Resumo: Este trabalho faz parte da pesquisa que toma por objeto o projeto “Família Santa Clara”, uma instituição de acolhimento infantil, que estabeleceu uma forma particular de funcionamento. Para acessar o material estudado, utilizou-se o método de análise do conteúdo das entrevistas com o casal fundador do projeto, observação participante e análise de documentos sobre a iniciativa, com a análise de conteúdo proposta por Laurence Bardin. Esse artigo tem como objetivo apresentar a categoria de análise “sonho”, aqui definido como capacidade de projeções futuras, como uma forma de mudança de vida para crianças em situação de acolhimento. As bases teóricas empregadas são os estudos sobre o “sentido da vida” de Victor Frankl, o conceito de liberdade de Jean-Paul Sartre e algumas concepções de educação de Paulo Freire. Assim, veremos que a capacidade de sonhar possibilitou uma mudança significativa na vida dessas crianças.
Palavras-chave: Sonhar. Sentido. Responsabilidade. Acolhimento infantil.

"SANTA CLARA FAMILY": AN ANALYSIS OF THE DREAMS OF CHILDREN IN CARE

Abstract: This work is part of the research that has the project “Família Santa Clara”, a childcare institution that established a particular brand of work, as an object. The interviews with the couple that founded the project were analyzed, which alongside with an analysis of documents regarding the initiative and participant observation allowed us to approach the material through the content analysis as proposed by Laurence Bardin. This article aims to present the analysis of the “dream” category, here defined as the capacity to project a future as a way to change the lives of children in resident care. The theoretical bases are the studies of Victor Frankl on "the meaning of life”, Jean-Paul Sartre’s concept of freedom and some of Paulo Freire's conception of education. In this way, we are able to see that the ability to dream has brought significant changes in the lives of these children.
Keywords: Dreaming. Direction. Responsibility. Children. Residential care.

INTRODUÇÃO

Esse artigo é uma parte da pesquisa desenvolvida sobre a instituição de acolhimento infantil “Projeto Família Santa Clara”. O Santa Clara foi uma instituição de acolhimento infantil, que funcionou entre 1987 e 2010 no interior do Estado do Rio de Janeiro (Paraíba do Sul) e em Vargem Grande, na cidade do Rio de Janeiro. Teve como seus fundadores um casal, Cícero e Eliete, que junto a seus filhos biológicos, visaram ampliar sua família para crianças e adolescentes que não tinham onde e nem ninguém em quem se apoiar.

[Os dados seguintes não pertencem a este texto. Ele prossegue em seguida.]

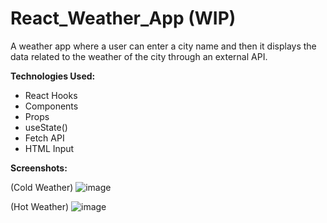 # React_Weather_App (WIP)
A weather app where a user can enter a city name and then it displays the data related to the weather of the city through an external API.

**Technologies Used:**
- React Hooks
- Components
- Props
- useState()
- Fetch API
- HTML Input

**Screenshots:**

(Cold Weather)
![image](https://user-images.githubusercontent.com/98918017/200056089-02537009-15f5-4589-bd64-a399f38487ef.png)

(Hot Weather)
![image](https://user-images.githubusercontent.com/98918017/200056263-20bf1fef-1c78-49da-83d6-223d90ef3da0.png)
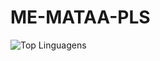 # ME-MATAA-PLS
![Top Linguagens](https://github-readme-stats.vercel.app/api/top-langs/?username=NicolasPrachumCoelho&layout=compact)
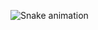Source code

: ![Snake animation](https://github.com/SEU_USUARIO/Nicochefe/blob/output/github-contribution-grid-snake.svg)
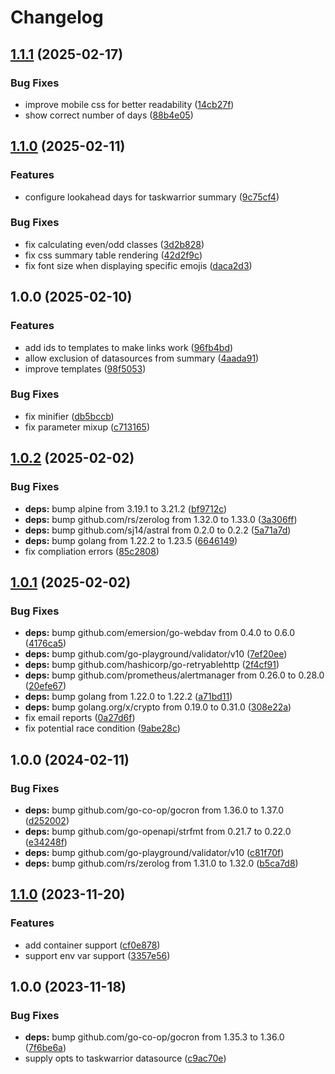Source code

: # Changelog

## [1.1.1](https://github.com/soerenschneider/aether/compare/v1.1.0...v1.1.1) (2025-02-17)


### Bug Fixes

* improve mobile css for better readability ([14cb27f](https://github.com/soerenschneider/aether/commit/14cb27f831c871c44a48e3761b4f372468471b50))
* show correct number of days ([88b4e05](https://github.com/soerenschneider/aether/commit/88b4e0514121b0aab0fe6ba1057135c69f57d6e9))

## [1.1.0](https://github.com/soerenschneider/aether/compare/v1.0.0...v1.1.0) (2025-02-11)


### Features

* configure lookahead days for taskwarrior summary ([9c75cf4](https://github.com/soerenschneider/aether/commit/9c75cf44eea7e56af2b39e953878c20292f6a2bb))


### Bug Fixes

* fix calculating even/odd classes ([3d2b828](https://github.com/soerenschneider/aether/commit/3d2b82833fc1e4266e13c62a41af2d1a96b27936))
* fix css summary table rendering ([42d2f9c](https://github.com/soerenschneider/aether/commit/42d2f9cd24535b827f7cce8cc00fc5f2a0299735))
* fix font size when displaying specific emojis ([daca2d3](https://github.com/soerenschneider/aether/commit/daca2d33a761910b1a0a5e2fbd4c6289612604a4))

## 1.0.0 (2025-02-10)


### Features

* add ids to templates to make links work ([96fb4bd](https://github.com/soerenschneider/aether/commit/96fb4bdec84c3b2e9394fcd129b12402bc4f7b58))
* allow exclusion of datasources from summary ([4aada91](https://github.com/soerenschneider/aether/commit/4aada91be6fd91acf802ecbe4b771115e9ff14ca))
* improve templates ([98f5053](https://github.com/soerenschneider/aether/commit/98f5053a3a551d343bdf80a6671fa6c4551b858c))


### Bug Fixes

* fix minifier ([db5bccb](https://github.com/soerenschneider/aether/commit/db5bccb18d34379f27541912171e62c5b2cdc938))
* fix parameter mixup ([c713165](https://github.com/soerenschneider/aether/commit/c7131651545f48880dff3362b8f5250a1da9c896))

## [1.0.2](https://github.com/soerenschneider/aether/compare/v1.0.1...v1.0.2) (2025-02-02)


### Bug Fixes

* **deps:** bump alpine from 3.19.1 to 3.21.2 ([bf9712c](https://github.com/soerenschneider/aether/commit/bf9712ca3903c51e501b43cb3813ef16348a6580))
* **deps:** bump github.com/rs/zerolog from 1.32.0 to 1.33.0 ([3a306ff](https://github.com/soerenschneider/aether/commit/3a306ff4cfd9c5f7583f2313f2a0100ea1843e4b))
* **deps:** bump github.com/sj14/astral from 0.2.0 to 0.2.2 ([5a71a7d](https://github.com/soerenschneider/aether/commit/5a71a7dfff0ad8f0cb8323e9e3873a0ca5e27356))
* **deps:** bump golang from 1.22.2 to 1.23.5 ([6646149](https://github.com/soerenschneider/aether/commit/6646149a505de50bb61ef795c59b6b9d948d5643))
* fix compliation errors ([85c2808](https://github.com/soerenschneider/aether/commit/85c2808eaffc5d6ab14661a073f3052b3251c2c8))

## [1.0.1](https://github.com/soerenschneider/aether/compare/v1.0.0...v1.0.1) (2025-02-02)


### Bug Fixes

* **deps:** bump github.com/emersion/go-webdav from 0.4.0 to 0.6.0 ([4176ca5](https://github.com/soerenschneider/aether/commit/4176ca5b62781e55aaee68325c720babcbc7017b))
* **deps:** bump github.com/go-playground/validator/v10 ([7ef20ee](https://github.com/soerenschneider/aether/commit/7ef20ee64bff89d4553ebd61cd99b299bba7133c))
* **deps:** bump github.com/hashicorp/go-retryablehttp ([2f4cf91](https://github.com/soerenschneider/aether/commit/2f4cf91fe667ddbde2eb5ee4dd519794684b3dff))
* **deps:** bump github.com/prometheus/alertmanager from 0.26.0 to 0.28.0 ([20efe67](https://github.com/soerenschneider/aether/commit/20efe671347e7ce25293e30c384bd4f1c6feb920))
* **deps:** bump golang from 1.22.0 to 1.22.2 ([a71bd11](https://github.com/soerenschneider/aether/commit/a71bd1127d5d91634de9b6964630645c0014dfda))
* **deps:** bump golang.org/x/crypto from 0.19.0 to 0.31.0 ([308e22a](https://github.com/soerenschneider/aether/commit/308e22a06e1559721226317c2384d0aadf0f222e))
* fix email reports ([0a27d6f](https://github.com/soerenschneider/aether/commit/0a27d6f4afe11082f001c937ff38bdf23c447599))
* fix potential race condition ([9abe28c](https://github.com/soerenschneider/aether/commit/9abe28cc7e7590d8ba041f837935c1ff2b5e5888))

## 1.0.0 (2024-02-11)


### Bug Fixes

* **deps:** bump github.com/go-co-op/gocron from 1.36.0 to 1.37.0 ([d252002](https://github.com/soerenschneider/aether/commit/d2520024cd28022091afe1508537e47c04914da4))
* **deps:** bump github.com/go-openapi/strfmt from 0.21.7 to 0.22.0 ([e34248f](https://github.com/soerenschneider/aether/commit/e34248f86c8886e6492460ed473ea9b3345b4398))
* **deps:** bump github.com/go-playground/validator/v10 ([c81f70f](https://github.com/soerenschneider/aether/commit/c81f70f2956462b118d0c8d46d4c0e23237c1e16))
* **deps:** bump github.com/rs/zerolog from 1.31.0 to 1.32.0 ([b5ca7d8](https://github.com/soerenschneider/aether/commit/b5ca7d849482ba1895f85a656a206071edb1604f))

## [1.1.0](https://github.com/soerenschneider/aether/compare/v1.0.0...v1.1.0) (2023-11-20)


### Features

* add container support ([cf0e878](https://github.com/soerenschneider/aether/commit/cf0e878b06b618f9ceaca7a01a937f6dd555675b))
* support env var support ([3357e56](https://github.com/soerenschneider/aether/commit/3357e5697c8d0e21caf69c5a60ee48c6663ff284))

## 1.0.0 (2023-11-18)


### Bug Fixes

* **deps:** bump github.com/go-co-op/gocron from 1.35.3 to 1.36.0 ([7f6be6a](https://github.com/soerenschneider/aether/commit/7f6be6a48221ec674c85dbea5f16e7909e2512c1))
* supply opts to taskwarrior datasource ([c9ac70e](https://github.com/soerenschneider/aether/commit/c9ac70eecede579e84df3c87b1f0df77b120d585))
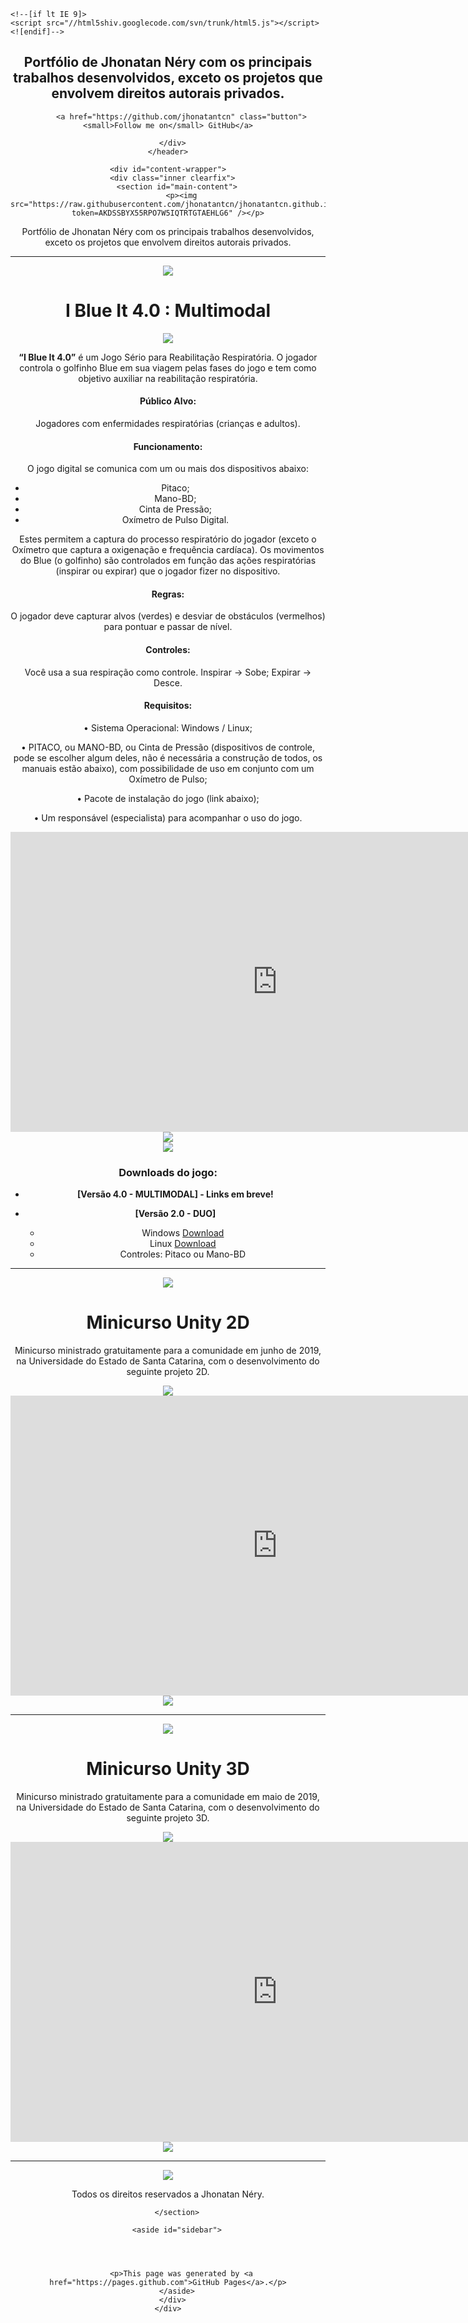 <!DOCTYPE html>
<html lang="en-US">
  <head>
    <meta charset='utf-8'>
    <meta http-equiv="X-UA-Compatible" content="IE=edge">
    <meta name="viewport" content="width=device-width, initial-scale=1, maximum-scale=1">
    <link rel="stylesheet" href="/assets/css/style.css?v=55cf5355249a12700eb687c0ab67631a4221515a" media="screen" type="text/css">
    <link rel="stylesheet" href="/assets/css/print.css" media="print" type="text/css">

    <!--[if lt IE 9]>
    <script src="//html5shiv.googlecode.com/svn/trunk/html5.js"></script>
    <![endif]-->

<!-- Begin Jekyll SEO tag v2.7.1 -->
<title>Jhonatan Néry | Portfólio de Jhonatan Néry com os principais trabalhos desenvolvidos, exceto os projetos que envolvem direitos autorais privados.</title>
<meta name="generator" content="Jekyll v3.9.0" />
<meta property="og:title" content="jhonatantcn.github.io" />
<meta property="og:locale" content="en_US" />
<meta name="description" content="Portfólio de Jhonatan Néry com os principais trabalhos desenvolvidos, exceto os projetos que envolvem direitos autorais privados." />
<meta property="og:description" content="Portfólio de Jhonatan Néry com os principais trabalhos desenvolvidos, exceto os projetos que envolvem direitos autorais privados." />
<link rel="canonical" href="https://jhonatantcn.github.io/" />
<meta property="og:url" content="https://jhonatantcn.github.io/" />
<meta property="og:site_name" content="jhonatantcn.github.io" />
<meta name="twitter:card" content="summary" />
<meta property="twitter:title" content="jhonatantcn.github.io" />
<script type="application/ld+json">
{"url":"https://jhonatantcn.github.io/","@type":"WebSite","headline":"Jhonatan Néry","description":"Portfólio de Jhonatan Néry com os principais trabalhos desenvolvidos, exceto os projetos que envolvem direitos autorais privados.","name":"jhonatantcn.github.io","@context":"https://schema.org"}</script>
<!-- End Jekyll SEO tag -->

  </head>

  <body>
    <header>
      <div class="inner">
        <!-- <a href="https://jhonatantcn.github.io/">
          <h1>jhonatantcn.github.io</h1>
        </a> -->
        <h2>Portfólio de Jhonatan Néry com os principais trabalhos desenvolvidos, exceto os projetos que envolvem direitos autorais privados.</h2>
        
        
          <a href="https://github.com/jhonatantcn" class="button"><small>Follow me on</small> GitHub</a>
        
      </div>
    </header>

    <div id="content-wrapper">
      <div class="inner clearfix">
        <section id="main-content">
          <p><img src="https://raw.githubusercontent.com/jhonatantcn/jhonatantcn.github.io/main/Design/Logo.jpg?token=AKDSSBYX55RPO7W5IQTRTGTAEHLG6" /></p>

<p>Portfólio de Jhonatan Néry com os principais trabalhos desenvolvidos, exceto os projetos que envolvem direitos autorais privados.</p>

<hr />
<p><img src="https://raw.githubusercontent.com/jhonatantcn/jhonatantcn.github.io/main/Design/Separador.jpg?token=AKDSSB552FXVULTHEYU43MLAEHOUI" /></p>
<h1 id="i-blue-it-40--multimodal">I Blue It 4.0 : Multimodal</h1>

<center>
<img src="https://raw.githubusercontent.com/jhonatantcn/jhonatantcn.github.io/main/I%20Blue%20It%204.0/1.PNG?token=AKDSSB2ZS5YHC65OG3B74XLAEHO6S" />
</center>

<p><b>“I Blue It 4.0”</b> é um Jogo Sério para Reabilitação Respiratória. O jogador controla o golfinho Blue em sua viagem pelas fases do jogo e tem como objetivo auxiliar na reabilitação respiratória.</p>

<h4 id="público-alvo">Público Alvo:</h4>

<p>Jogadores com enfermidades respiratórias (crianças e adultos).</p>

<h4 id="funcionamento">Funcionamento:</h4>

<p>O jogo digital se comunica com um ou mais dos dispositivos abaixo:</p>

<ul>
  <li>Pitaco;</li>
  <li>Mano-BD;</li>
  <li>Cinta de Pressão;</li>
  <li>Oxímetro de Pulso Digital.</li>
</ul>

<p>Estes permitem a captura do processo respiratório do jogador (exceto o Oxímetro que captura a oxigenação e frequência cardíaca). Os movimentos do Blue (o golfinho) são controlados em função das ações respiratórias (inspirar ou expirar) que o jogador fizer no dispositivo.</p>

<h4 id="regras">Regras:</h4>

<p>O jogador deve capturar alvos (verdes) e desviar de obstáculos (vermelhos) para pontuar e passar de nível.</p>

<h4 id="controles">Controles:</h4>

<p>Você usa a sua respiração como controle. 
Inspirar -&gt; Sobe; 
Expirar -&gt; Desce.</p>

<h4 id="requisitos">Requisitos:</h4>

<p>• Sistema Operacional: Windows / Linux;</p>

<p>• PITACO, ou MANO-BD, ou Cinta de Pressão (dispositivos de controle, pode se escolher algum deles, não é necessária a construção de todos, os manuais estão abaixo), com possibilidade de uso em conjunto com um Oxímetro de Pulso;</p>

<p>• Pacote de instalação do jogo (link abaixo);</p>

<p>• Um responsável (especialista) para acompanhar o uso do jogo.</p>
<center>
<section id="video" class="video">
  <iframe width="853" height="480" src="https://www.youtube.com/embed/ywdSCqlUPME?showinfo=0" frameborder="0" allowfullscreen=""></iframe>
</section>
</center>

<center>
<img src="https://raw.githubusercontent.com/jhonatantcn/jhonatantcn.github.io/main/I%20Blue%20It%204.0/2.PNG?token=AKDSSB7N4TENFEVDVAH3APDAEHPBG" />
</center>

<center>
<img src="https://raw.githubusercontent.com/jhonatantcn/jhonatantcn.github.io/main/I%20Blue%20It%204.0/Pitaco_Mano.jpg?token=AKDSSB4FD3RSSBHLYG7RYBTAEHPEO" />
</center>

<h3 id="downloads-do-jogo">Downloads do jogo:</h3>

<ul>
  <li>
    <p><b>[Versão 4.0 - MULTIMODAL]  - Links em breve!</b></p>
  </li>
  <li>
    <p><b>[Versão 2.0 - DUO] </b></p>
    <ul>
      <li>Windows <a href="https://drive.google.com/uc?export=download&amp;id=1MAhLxF3t0rSUKxcubV1fMw9zinzY-z2Q">Download</a></li>
      <li>Linux <a href="https://drive.google.com/uc?export=download&amp;id=1nJZvCeM6dzT80JGBltkeQ2m-PVZk1fK7">Download</a></li>
      <li>Controles: Pitaco ou Mano-BD</li>
    </ul>
  </li>
</ul>

<hr />
<p><img src="https://raw.githubusercontent.com/jhonatantcn/jhonatantcn.github.io/main/Design/Separador.jpg?token=AKDSSB552FXVULTHEYU43MLAEHOUI" /></p>

<h1 id="minicurso-unity-2d">Minicurso Unity 2D</h1>
<p>Minicurso ministrado gratuitamente para a comunidade em junho de 2019, na Universidade do Estado de Santa Catarina, com o desenvolvimento do seguinte projeto 2D.</p>

<center>
<img src="https://raw.githubusercontent.com/jhonatantcn/jhonatantcn.github.io/main/Projeto%202D%20Minicurso/2DCapa.JPG?token=AKDSSB2XL3GPZITUPTJ7XVLAEHQCW" />
</center>

<center>
<section id="video" class="video">
  <iframe width="853" height="480" src="https://www.youtube.com/embed/INe25IKo6bc?showinfo=0" frameborder="0" allowfullscreen=""></iframe>
</section>
</center>

<center>
<img src="https://raw.githubusercontent.com/jhonatantcn/jhonatantcn.github.io/main/Projeto%202D%20Minicurso/2D.png?token=AKDSSBYQMOUK2ZK66GDBEZDAEHP6I" />
</center>

<hr />
<p><img src="https://raw.githubusercontent.com/jhonatantcn/jhonatantcn.github.io/main/Design/Separador.jpg?token=AKDSSB552FXVULTHEYU43MLAEHOUI" /></p>

<h1 id="minicurso-unity-3d">Minicurso Unity 3D</h1>
<p>Minicurso ministrado gratuitamente para a comunidade em maio de 2019, na Universidade do Estado de Santa Catarina, com o desenvolvimento do seguinte projeto 3D.</p>

<center>
<img src="https://raw.githubusercontent.com/jhonatantcn/jhonatantcn.github.io/main/Projeto%203D%20Minicurso/3DCapa.png?token=AKDSSB3X7WNDRSBXYZ3ZCW3AEHQFQ" />
</center>

<center>
<section id="video" class="video">
  <iframe width="853" height="480" src="https://www.youtube.com/embed/0Io-3Kh73TI?showinfo=0" frameborder="0" allowfullscreen=""></iframe>
</section>
</center>

<center>
<img src="https://raw.githubusercontent.com/jhonatantcn/jhonatantcn.github.io/main/Projeto%203D%20Minicurso/3D.png?token=AKDSSB6CCJNZZOTLCBUS5RLAEHQHC" />
</center>
<hr />

<p><img src="https://raw.githubusercontent.com/jhonatantcn/jhonatantcn.github.io/main/Design/Separador.jpg?token=AKDSSB552FXVULTHEYU43MLAEHOUI" /></p>

<center>Todos os direitos reservados a Jhonatan Néry.</center>

<link rel="stylesheet" id="jhonatan-css" href="adic/css/jhonatan.css" type="text/css" media="all" />


        </section>

        <aside id="sidebar">
          

          

          <p>This page was generated by <a href="https://pages.github.com">GitHub Pages</a>.</p>
        </aside>
      </div>
    </div>

    
  </body>
</html>
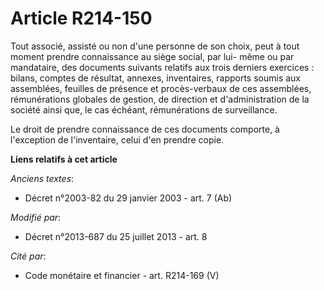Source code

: # Article R214-150

Tout associé, assisté ou non d'une personne de son choix, peut à tout moment prendre connaissance au siège social, par lui-
même ou par mandataire, des documents suivants relatifs aux trois derniers exercices : bilans, comptes de résultat, annexes,
inventaires, rapports soumis aux assemblées, feuilles de présence et procès-verbaux de ces assemblées, rémunérations globales
de gestion, de direction et d'administration de la société ainsi que, le cas échéant, rémunérations de surveillance. 

Le droit de prendre connaissance de ces documents comporte, à l'exception de l'inventaire, celui d'en prendre copie.

**Liens relatifs à cet article**

_Anciens textes_:

  - Décret n°2003-82 du 29 janvier 2003 - art. 7 (Ab)

_Modifié par_:

  - Décret n°2013-687 du 25 juillet 2013 - art. 8

_Cité par_:

  - Code monétaire et financier - art. R214-169 (V)
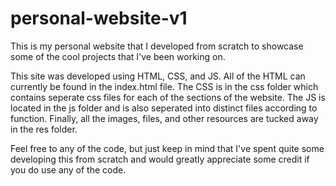 # personal-website-v1
This is my personal website that I developed from scratch to 
showcase some of the cool projects that I've been working on. 

This site was developed using HTML, CSS, and JS. All of the 
HTML can currently be found in the index.html file. The CSS
is in the css folder which contains seperate css
files for each of the sections of the website. The JS is 
located in the js folder and is also seperated into 
distinct files according to function. Finally, all the
images, files, and other resources are tucked away in the
res folder.

Feel free to any of the code, but just keep in mind
that I've spent quite some developing this from scratch
and would greatly appreciate some credit if you do use
any of the code.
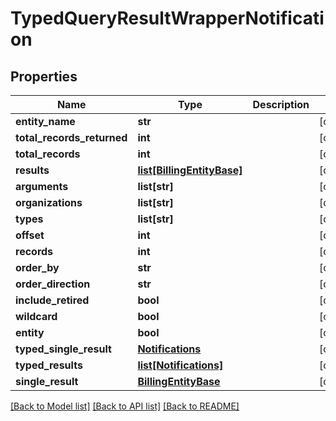 # TypedQueryResultWrapperNotification

## Properties
Name | Type | Description | Notes
------------ | ------------- | ------------- | -------------
**entity_name** | **str** |  | [optional] 
**total_records_returned** | **int** |  | [optional] 
**total_records** | **int** |  | [optional] 
**results** | [**list[BillingEntityBase]**](BillingEntityBase.md) |  | [optional] 
**arguments** | **list[str]** |  | [optional] 
**organizations** | **list[str]** |  | [optional] 
**types** | **list[str]** |  | [optional] 
**offset** | **int** |  | [optional] 
**records** | **int** |  | [optional] 
**order_by** | **str** |  | [optional] 
**order_direction** | **str** |  | [optional] 
**include_retired** | **bool** |  | [optional] 
**wildcard** | **bool** |  | [optional] 
**entity** | **bool** |  | [optional] 
**typed_single_result** | [**Notifications**](Notifications.md) |  | [optional] 
**typed_results** | [**list[Notifications]**](Notifications.md) |  | [optional] 
**single_result** | [**BillingEntityBase**](BillingEntityBase.md) |  | [optional] 

[[Back to Model list]](../README.md#documentation-for-models) [[Back to API list]](../README.md#documentation-for-api-endpoints) [[Back to README]](../README.md)

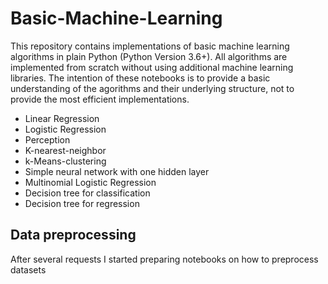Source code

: # Basic-Machine-Learning
This repository contains implementations of basic machine learning algorithms in plain Python (Python Version 3.6+). All
algorithms are implemented from scratch without using additional machine learning libraries. The intention of these notebooks
is to provide a basic understanding of the agorithms and their underlying structure, not to provide the most efficient implementations.
* Linear Regression
* Logistic Regression
* Perception
* K-nearest-neighbor
* k-Means-clustering
* Simple neural network with one hidden layer
* Multinomial Logistic Regression
* Decision tree for classification
* Decision tree for regression


## Data preprocessing
After several requests I started preparing notebooks on how to preprocess datasets
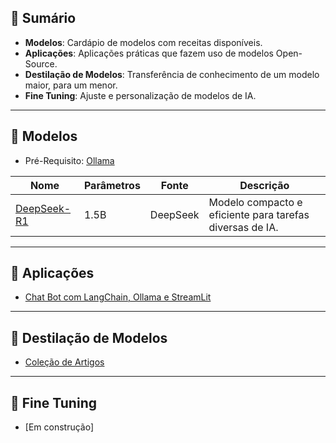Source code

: ## 📔 Sumário

- **Modelos**: Cardápio de modelos com receitas disponíveis.
- **Aplicações**: Aplicações práticas que fazem uso de modelos Open-Source.
- **Destilação de Modelos**: Transferência de conhecimento de um modelo maior, para um menor.
- **Fine Tuning**: Ajuste e personalização de modelos de IA.

---
## 🤖 Modelos

- Pré-Requisito: [Ollama](./content/ollama/install.md)

| Nome               | Parâmetros | Fonte | Descrição |
|--------------------|------------|-------|------------|
| [DeepSeek-R1](./content/modelos/deepSeek/deepSeekR1-1B.md) | 1.5B | DeepSeek | Modelo compacto e eficiente para tarefas diversas de IA. |



---
## 🚀 Aplicações

- [Chat Bot com LangChain, Ollama e StreamLit](./content/aplicacoes/app01)

---
## 🔬 Destilação de Modelos

- [Coleção de Artigos](./content/destilacao/artigos.md)

---
## 🔧 Fine Tuning

- [Em construção]
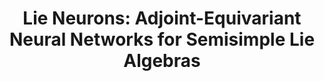 ---
title: "Lie Neurons: Adjoint-Equivariant Neural Networks for Semisimple Lie Algebras"
authors: "Tzu-Yuan Lin, Minghan Zhu, and Maani Ghaffari"
venue: "arXiv (under review for ICLR 2024)"
year: "2023"
status: "preprint"
arxiv: "https://arxiv.org/abs/2310.04521"
official_link: ""
doi: ""
volume: "N/A"
number: "N/A"
pages: ""
publisher: ""
month: ""
address: ""
type: "preprint"
school: "N/A"
awards: ""
notes: ""
include_on_website: true
image: "/images/lie_neurons.png"
links_to_code: "https://github.com/UMich-CURLY/LieNeurons"
links_to_video: ""
links_to_website: ""
collection: publications
permalink: /publication/2023-lin-lie
---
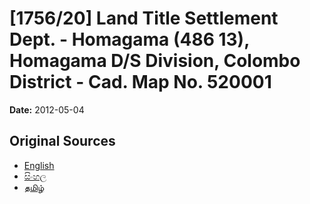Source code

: # [1756/20] Land Title Settlement Dept. - Homagama (486 13), Homagama D/S Division, Colombo District - Cad. Map No. 520001

**Date:** 2012-05-04

## Original Sources

- [English](https://documents.gov.lk/view/extra-gazettes/2012/5/1756-20_E.pdf)
- [සිංහල](https://documents.gov.lk/view/extra-gazettes/2012/5/1756-20_S.pdf)
- [தமிழ்](https://documents.gov.lk/view/extra-gazettes/2012/5/1756-20_T.pdf)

As crianças e adolescentes assistidos eram encaminhados por diferentes motivos, desde violência familiar ou pobreza extrema da família, até crianças e adolescentes em situação de abandono nas ruas. Muitos estavam afastados de sua família de origem em razão de processos jurídicos, envolvendo situações diversas de violação de direitos. Não podendo permanecer em casa, eram encaminhadas para essa instituição enquanto aguardavam sua família de origem poder recebê-los novamente ou serem encaminhados para uma possível adoção.

A razão pelo qual optou-se por utilizar o Santa Clara como base para esse artigo é que o projeto alcançou um alto índice de sucesso no acolhimento das crianças e adolescentes citados acima. Além disso, obteve reconhecimento internacional pela UNESCO (Organização das Nações Unidas para a Educação, a Ciência e a Cultura), em 1996, sendo escolhido como um dos seis melhores projetos sociais do mundo, além de várias outras distinções e prêmios.

A partir da pesquisa que visa analisar as relações vinculares ali estabelecidas e o conceito de família por eles utilizado, percebeu-se que o tema “sonhar” emergiu como uma nova categoria e apoiado nele foi desenvolvido o presente artigo, que traspassará sua história, forma de funcionamento e o papel do sonho (no sentido dos projetos de vida) dentro dela.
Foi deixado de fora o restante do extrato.